Bedasarkan beberapa peristiwa yang didokumentasikan oleh komisi itu, penduduk sipil di Idlib menjadi sasaran serangan tanpa pandang bulu di mana permukiman sipil, sekolah dan rumah sakit dihantam oleh serangan rezim dan Rusia selama beberapa tahun terakhir.
Laporan itu menekankan bahwa warga Suriah kini menghadapi krisis baru akibat pandemi Covid-19, di saat mereka juga kehilangan tempat tinggal karena "dihancurkan oleh perang" serta "meluasnya kasus pelanggaran hak asasi manusia" dan "kejahatan perang".
Dalam laporan itu, komisi menyoroti penderitaan rakyat Suriah atas pengeboman tanpa batas, penangkapan, penyiksaan, penjarahan dan pemindahan secara paksa oleh rezim Assad dan para pendukungnya.

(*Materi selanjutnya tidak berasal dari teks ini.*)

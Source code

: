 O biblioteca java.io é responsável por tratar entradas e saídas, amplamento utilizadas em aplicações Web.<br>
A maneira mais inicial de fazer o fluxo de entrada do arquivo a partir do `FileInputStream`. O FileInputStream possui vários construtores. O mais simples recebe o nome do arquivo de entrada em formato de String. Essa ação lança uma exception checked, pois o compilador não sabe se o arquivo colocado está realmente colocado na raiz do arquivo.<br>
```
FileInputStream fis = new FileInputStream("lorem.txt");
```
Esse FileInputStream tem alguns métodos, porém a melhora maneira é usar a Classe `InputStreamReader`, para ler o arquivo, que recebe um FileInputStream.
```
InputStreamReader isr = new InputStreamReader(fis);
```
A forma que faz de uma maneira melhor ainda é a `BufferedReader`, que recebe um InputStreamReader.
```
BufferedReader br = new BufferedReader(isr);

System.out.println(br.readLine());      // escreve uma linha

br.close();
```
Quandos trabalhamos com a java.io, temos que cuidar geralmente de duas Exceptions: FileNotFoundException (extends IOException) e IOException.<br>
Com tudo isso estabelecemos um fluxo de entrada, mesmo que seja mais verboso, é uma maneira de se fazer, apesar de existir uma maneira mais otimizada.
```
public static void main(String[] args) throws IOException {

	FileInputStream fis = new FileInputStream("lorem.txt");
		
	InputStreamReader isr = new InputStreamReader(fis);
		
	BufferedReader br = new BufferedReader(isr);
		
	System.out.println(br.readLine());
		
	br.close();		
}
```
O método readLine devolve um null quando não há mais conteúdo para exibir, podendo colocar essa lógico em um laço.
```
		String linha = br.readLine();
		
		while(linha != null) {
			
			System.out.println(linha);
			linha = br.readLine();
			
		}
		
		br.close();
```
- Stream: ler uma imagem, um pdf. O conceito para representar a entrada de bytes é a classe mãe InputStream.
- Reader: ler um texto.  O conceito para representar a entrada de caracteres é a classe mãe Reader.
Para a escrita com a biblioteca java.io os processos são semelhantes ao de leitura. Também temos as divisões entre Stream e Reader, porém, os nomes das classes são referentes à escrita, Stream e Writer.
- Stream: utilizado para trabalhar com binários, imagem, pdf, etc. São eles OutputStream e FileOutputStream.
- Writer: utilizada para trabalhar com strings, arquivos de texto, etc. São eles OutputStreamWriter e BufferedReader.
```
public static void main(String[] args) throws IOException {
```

Setidaknya 52 serangan dilancarkan terhadap penduduk sipil dalam 8 bulan terakhir, termasuk 17 rumah sakit dan fasilitas kesehatan, 14 sekolah dan 9 pasar, dan 12 permukiman sipil.
Komisi itu mendesak Dewan Hak Asasi Manusia PBB untuk menggelar penyelidikan khusus terhadap migrasi lebih dari satu juta warga sipil di Idlib dan sekitarnya hanya dalam tiga bulan.